36(2) For the purposes of this section, a person publishes or utters blasphemous matter if; (a) he or she publishes or utters matter that is grossly abusive or insulting in relation to matters held sacred by any religion, thereby causing outrage among a substantial number of the adherents of that religion; (b) he or she intends, by the publication or utterance of the matter concerned, to cause such outrage. [Defamation Act]
Grossly abusive? Insulting? Held sacred? Outrage? Substantial number? The first four descriptors are vague qualitative measures; the last one is a vague quantitative measure. Vague descriptors are not good things to have in the hands of a government at the best of times, especially not one that is promoting punishment for blasphemy. The next subsection in the Act, the ability to provide a defence, doesn’t offer much joy either.
36(3) It shall be a defence to proceedings for an offence under this section for the defendant to prove that a reasonable person would find genuine literary, artistic, political, scientific, or academic value in the matter to which the offence relates. [Defamation Act]
So the defendant must prove himself innocent? So he’s guilty unless he can provide evidence to the contrary? We bring in our favourite legal friend, the ‘reasonable person‘; fair enough. But the defendant must now show that Mr. Reasonable would find “genuine literary, artistic, political, scientific, or academic value” to his presumably otherwise guilty blasphemous words.
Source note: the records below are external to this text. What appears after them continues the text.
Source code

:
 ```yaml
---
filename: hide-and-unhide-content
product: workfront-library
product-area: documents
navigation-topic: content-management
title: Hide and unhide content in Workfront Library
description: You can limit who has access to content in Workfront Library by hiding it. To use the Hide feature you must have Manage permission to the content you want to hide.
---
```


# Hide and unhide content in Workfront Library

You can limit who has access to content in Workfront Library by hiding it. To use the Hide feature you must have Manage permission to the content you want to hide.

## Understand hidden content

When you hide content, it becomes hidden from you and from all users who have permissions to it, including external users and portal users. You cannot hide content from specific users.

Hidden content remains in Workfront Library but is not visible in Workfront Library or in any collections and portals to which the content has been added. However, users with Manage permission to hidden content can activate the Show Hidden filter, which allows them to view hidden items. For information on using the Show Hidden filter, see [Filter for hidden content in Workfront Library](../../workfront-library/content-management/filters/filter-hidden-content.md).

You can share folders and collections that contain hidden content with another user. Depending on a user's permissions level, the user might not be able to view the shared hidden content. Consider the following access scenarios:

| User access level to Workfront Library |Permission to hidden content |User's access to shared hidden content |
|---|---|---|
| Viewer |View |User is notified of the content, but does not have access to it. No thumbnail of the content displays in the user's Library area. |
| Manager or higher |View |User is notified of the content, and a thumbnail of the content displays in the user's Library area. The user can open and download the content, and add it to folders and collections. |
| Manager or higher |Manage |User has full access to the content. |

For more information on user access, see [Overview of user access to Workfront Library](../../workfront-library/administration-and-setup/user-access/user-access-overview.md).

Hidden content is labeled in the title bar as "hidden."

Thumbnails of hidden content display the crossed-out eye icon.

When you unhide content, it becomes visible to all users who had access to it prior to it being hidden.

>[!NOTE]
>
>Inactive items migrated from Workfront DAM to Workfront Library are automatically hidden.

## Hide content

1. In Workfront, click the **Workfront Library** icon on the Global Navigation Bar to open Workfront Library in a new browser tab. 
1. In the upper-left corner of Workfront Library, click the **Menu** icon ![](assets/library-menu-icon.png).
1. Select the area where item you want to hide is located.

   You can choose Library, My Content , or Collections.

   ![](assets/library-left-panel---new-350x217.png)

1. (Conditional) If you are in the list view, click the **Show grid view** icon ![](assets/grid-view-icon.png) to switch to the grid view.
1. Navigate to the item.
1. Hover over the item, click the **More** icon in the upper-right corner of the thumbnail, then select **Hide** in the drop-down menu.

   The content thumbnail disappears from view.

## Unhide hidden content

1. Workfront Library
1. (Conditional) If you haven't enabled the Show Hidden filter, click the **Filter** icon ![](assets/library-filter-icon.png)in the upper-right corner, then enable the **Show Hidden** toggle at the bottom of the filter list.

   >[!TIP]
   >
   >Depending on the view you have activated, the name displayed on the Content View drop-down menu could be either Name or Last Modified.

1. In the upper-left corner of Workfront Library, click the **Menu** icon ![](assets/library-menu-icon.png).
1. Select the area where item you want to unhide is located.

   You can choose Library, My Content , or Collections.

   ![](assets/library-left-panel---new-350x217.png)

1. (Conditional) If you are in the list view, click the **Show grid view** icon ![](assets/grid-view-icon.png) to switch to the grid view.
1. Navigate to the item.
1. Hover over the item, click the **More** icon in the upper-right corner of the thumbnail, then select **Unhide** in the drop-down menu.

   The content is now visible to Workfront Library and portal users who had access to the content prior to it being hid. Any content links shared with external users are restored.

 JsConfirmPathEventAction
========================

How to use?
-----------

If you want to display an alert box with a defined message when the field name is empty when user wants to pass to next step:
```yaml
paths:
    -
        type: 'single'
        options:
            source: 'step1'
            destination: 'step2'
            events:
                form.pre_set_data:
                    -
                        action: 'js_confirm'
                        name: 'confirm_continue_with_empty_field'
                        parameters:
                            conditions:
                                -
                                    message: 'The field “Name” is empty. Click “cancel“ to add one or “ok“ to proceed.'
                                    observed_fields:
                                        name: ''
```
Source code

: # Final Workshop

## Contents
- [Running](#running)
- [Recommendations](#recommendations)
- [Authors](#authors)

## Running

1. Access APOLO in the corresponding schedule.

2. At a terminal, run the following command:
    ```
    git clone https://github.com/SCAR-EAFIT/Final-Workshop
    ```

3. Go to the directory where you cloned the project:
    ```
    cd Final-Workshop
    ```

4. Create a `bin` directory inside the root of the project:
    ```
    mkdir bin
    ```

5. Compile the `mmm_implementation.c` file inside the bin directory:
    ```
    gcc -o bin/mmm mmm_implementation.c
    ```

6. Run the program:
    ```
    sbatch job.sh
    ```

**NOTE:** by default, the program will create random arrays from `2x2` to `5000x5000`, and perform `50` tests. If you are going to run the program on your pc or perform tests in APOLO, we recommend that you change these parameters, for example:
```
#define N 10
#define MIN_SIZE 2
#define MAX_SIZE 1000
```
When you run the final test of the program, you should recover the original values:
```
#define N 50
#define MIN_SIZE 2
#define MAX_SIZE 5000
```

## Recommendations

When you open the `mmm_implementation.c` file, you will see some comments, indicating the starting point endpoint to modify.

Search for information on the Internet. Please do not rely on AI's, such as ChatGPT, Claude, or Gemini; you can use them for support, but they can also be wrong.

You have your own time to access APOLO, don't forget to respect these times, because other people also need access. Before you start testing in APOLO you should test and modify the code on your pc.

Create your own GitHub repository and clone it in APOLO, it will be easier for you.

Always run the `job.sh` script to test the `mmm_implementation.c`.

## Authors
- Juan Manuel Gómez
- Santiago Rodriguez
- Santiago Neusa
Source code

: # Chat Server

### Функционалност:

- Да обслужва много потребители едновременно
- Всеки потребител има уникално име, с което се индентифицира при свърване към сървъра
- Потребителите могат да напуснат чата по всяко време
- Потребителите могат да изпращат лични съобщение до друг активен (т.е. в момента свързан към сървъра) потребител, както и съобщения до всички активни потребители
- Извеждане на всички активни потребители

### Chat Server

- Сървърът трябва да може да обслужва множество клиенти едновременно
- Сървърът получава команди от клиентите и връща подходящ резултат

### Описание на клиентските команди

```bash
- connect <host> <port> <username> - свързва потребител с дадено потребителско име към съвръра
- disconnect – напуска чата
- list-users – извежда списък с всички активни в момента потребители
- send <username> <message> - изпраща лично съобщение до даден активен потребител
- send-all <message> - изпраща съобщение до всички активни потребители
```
Or else he’s for the drop? How on earth do you do that when there are sweeping spectrums of opinion on all these points? Genuine ‘political value’? Which political party, which politician, and what political theory? Where the hell do you even start? Good grief.
How did this come about? What happened to the concept of legal standing? What happened to the concept of equitable justice, with the punishment being commensurate with the crime? What happened to the process itself not being the punishment?
- Viewer A doesn’t like words he hears from Talker B
- Viewer A tweets a blasphemy complaint to police
- Policeman C investigates all aspects of the ‘crime’
- Blasphemy charges are brought forward
- Talker B is charged €25,000
Viewer A goes back to his couch in Ennis, switches on the
TV, grabs his smartphone, and waits for the next ‘trigger vent’ to happen. Talker B‘s life has changed forever. Isn’t it way oo easy to do this? Should it be this easy for one citizen to destroy another over
such a trifling act? And what about other people who don’t have the legal resources to defend themselves? What about Viewer A‘s hated next-door Neighbour D? What chance does he have in this system?